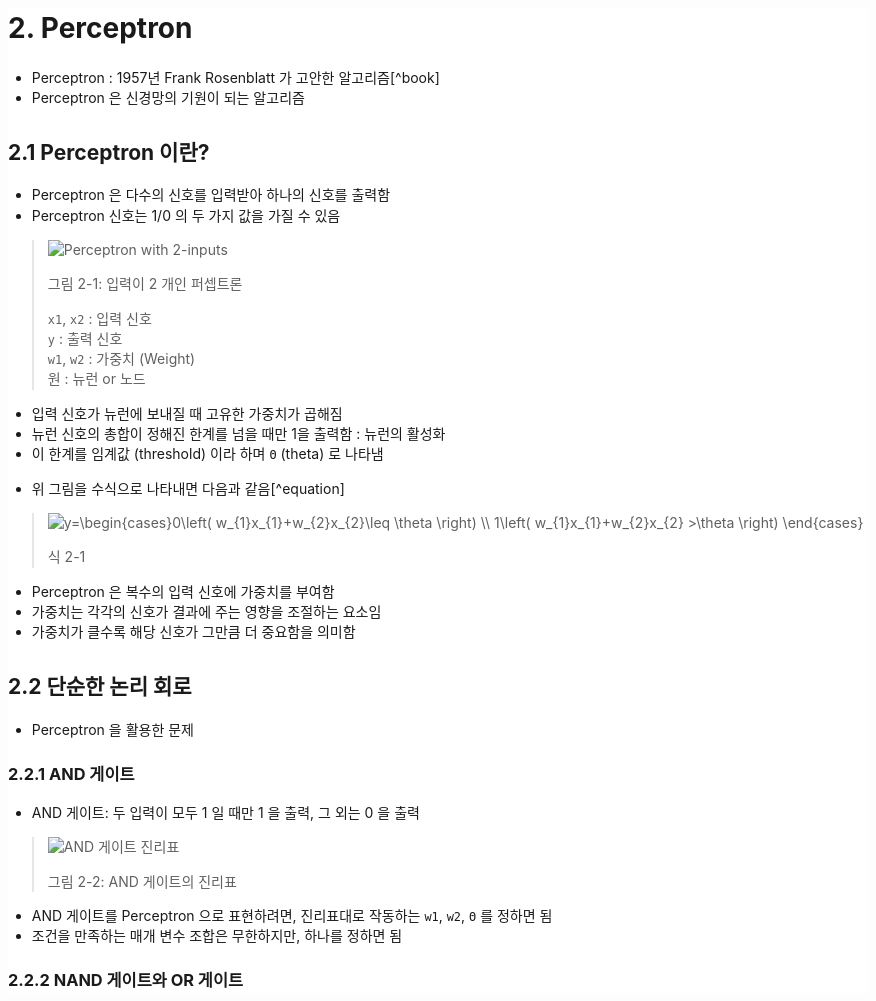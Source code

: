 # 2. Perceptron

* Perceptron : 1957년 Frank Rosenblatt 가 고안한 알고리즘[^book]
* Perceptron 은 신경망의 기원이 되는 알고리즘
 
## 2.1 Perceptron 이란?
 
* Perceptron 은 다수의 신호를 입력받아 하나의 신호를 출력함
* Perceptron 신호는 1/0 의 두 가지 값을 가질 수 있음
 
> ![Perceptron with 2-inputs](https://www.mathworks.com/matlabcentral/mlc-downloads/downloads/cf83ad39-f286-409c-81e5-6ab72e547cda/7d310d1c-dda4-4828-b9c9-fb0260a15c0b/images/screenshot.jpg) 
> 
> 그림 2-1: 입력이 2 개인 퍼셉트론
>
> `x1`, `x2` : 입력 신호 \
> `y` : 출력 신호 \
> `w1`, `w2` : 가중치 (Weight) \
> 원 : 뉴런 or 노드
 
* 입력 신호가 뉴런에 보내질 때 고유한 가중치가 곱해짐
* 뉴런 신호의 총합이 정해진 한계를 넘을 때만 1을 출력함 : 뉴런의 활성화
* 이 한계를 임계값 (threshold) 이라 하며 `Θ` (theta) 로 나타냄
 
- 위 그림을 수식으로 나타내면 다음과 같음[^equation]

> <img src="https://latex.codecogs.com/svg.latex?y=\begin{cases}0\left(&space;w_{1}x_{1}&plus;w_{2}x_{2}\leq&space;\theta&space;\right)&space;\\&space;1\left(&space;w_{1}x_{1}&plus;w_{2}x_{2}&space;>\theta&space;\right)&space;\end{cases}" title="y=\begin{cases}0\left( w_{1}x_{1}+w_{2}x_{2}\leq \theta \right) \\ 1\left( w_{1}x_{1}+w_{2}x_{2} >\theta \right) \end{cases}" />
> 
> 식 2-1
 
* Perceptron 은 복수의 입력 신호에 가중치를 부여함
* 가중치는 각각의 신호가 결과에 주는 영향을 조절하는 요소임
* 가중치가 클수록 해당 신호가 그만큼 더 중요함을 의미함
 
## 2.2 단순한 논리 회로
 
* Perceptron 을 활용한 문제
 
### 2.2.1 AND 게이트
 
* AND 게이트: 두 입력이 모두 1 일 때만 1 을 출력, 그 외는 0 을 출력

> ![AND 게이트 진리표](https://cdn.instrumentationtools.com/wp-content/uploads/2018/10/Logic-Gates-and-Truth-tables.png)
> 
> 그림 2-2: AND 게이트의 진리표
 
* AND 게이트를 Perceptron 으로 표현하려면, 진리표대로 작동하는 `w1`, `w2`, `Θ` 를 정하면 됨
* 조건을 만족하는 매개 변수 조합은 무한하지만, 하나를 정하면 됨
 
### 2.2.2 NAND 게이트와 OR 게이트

**Exercise brief:**
Nothing but a number should be returned: the count of lines in the listing that contain the string "알고리즘".

**Finished exercise:**
2